_INSTRUCTIONS TO FOLLOW_.
Look through the data below and work out how many lines contain the string "each". Give the number alone.

_PROVIDED INFORMATION_.
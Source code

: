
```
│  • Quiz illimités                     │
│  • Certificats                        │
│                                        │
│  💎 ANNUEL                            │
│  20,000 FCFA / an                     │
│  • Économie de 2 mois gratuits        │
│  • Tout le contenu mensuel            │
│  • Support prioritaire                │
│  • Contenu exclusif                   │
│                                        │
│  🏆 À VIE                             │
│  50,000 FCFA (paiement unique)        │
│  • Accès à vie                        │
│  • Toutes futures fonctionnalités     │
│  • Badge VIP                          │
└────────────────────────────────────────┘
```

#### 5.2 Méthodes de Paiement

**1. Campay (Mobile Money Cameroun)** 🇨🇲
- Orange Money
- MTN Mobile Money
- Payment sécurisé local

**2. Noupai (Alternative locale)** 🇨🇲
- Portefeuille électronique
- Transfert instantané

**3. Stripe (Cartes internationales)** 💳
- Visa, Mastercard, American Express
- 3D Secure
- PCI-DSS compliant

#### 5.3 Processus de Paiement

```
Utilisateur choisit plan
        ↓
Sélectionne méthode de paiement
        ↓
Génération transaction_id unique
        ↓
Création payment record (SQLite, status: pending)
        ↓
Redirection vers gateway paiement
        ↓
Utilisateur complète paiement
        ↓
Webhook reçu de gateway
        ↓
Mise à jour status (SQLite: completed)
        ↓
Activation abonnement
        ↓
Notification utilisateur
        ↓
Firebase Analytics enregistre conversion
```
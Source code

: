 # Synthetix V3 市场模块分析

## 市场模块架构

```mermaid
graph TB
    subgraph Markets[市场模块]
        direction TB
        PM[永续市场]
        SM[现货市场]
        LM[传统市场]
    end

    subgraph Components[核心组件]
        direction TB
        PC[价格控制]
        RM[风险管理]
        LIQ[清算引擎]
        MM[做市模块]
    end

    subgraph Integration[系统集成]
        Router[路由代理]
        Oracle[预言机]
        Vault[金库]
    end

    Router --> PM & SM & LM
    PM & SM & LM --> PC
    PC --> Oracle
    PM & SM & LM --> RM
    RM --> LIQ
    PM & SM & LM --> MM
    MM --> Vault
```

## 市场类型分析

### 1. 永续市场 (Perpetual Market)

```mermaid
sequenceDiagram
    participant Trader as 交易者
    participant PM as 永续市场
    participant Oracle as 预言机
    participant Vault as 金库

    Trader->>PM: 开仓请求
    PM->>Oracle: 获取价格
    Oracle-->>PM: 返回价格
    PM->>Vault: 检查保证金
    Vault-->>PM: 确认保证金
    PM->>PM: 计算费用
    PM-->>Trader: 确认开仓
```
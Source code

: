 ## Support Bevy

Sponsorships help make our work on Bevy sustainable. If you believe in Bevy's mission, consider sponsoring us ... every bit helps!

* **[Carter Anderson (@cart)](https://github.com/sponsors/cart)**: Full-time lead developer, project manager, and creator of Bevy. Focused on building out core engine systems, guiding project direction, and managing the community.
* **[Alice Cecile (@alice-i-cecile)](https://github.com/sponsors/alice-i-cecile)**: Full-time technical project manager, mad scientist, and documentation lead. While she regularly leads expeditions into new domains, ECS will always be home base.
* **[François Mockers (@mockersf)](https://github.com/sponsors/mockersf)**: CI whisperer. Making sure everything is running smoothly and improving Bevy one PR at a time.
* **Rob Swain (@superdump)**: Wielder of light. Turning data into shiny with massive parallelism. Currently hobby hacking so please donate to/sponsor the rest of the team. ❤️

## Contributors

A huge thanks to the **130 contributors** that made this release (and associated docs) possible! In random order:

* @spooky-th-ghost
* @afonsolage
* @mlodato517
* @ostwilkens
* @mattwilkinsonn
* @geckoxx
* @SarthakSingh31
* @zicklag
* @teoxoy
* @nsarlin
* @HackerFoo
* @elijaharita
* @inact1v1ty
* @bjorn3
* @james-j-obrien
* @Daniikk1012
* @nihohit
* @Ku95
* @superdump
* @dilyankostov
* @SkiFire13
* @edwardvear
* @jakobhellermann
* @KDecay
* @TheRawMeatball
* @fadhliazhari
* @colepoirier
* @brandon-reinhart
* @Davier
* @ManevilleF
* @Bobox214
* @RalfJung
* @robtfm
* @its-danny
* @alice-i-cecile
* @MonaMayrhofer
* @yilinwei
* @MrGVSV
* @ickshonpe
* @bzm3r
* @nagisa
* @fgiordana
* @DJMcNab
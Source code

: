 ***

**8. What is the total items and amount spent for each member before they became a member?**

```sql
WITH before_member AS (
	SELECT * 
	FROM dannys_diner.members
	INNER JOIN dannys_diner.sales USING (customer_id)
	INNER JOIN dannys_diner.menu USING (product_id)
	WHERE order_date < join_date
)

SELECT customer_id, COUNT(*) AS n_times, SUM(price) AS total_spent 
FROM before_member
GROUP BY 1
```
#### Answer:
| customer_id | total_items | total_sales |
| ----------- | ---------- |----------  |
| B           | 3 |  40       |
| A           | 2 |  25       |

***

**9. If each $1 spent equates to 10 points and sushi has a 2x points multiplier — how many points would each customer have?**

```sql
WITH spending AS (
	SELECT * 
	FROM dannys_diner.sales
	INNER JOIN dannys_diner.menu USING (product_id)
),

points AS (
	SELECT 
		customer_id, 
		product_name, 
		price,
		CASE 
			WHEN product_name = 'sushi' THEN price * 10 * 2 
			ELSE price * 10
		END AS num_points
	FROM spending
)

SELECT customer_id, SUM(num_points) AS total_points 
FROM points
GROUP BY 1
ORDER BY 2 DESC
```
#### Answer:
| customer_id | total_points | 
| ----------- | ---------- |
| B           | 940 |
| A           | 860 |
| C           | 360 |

_WRITTEN ANSWER_.
2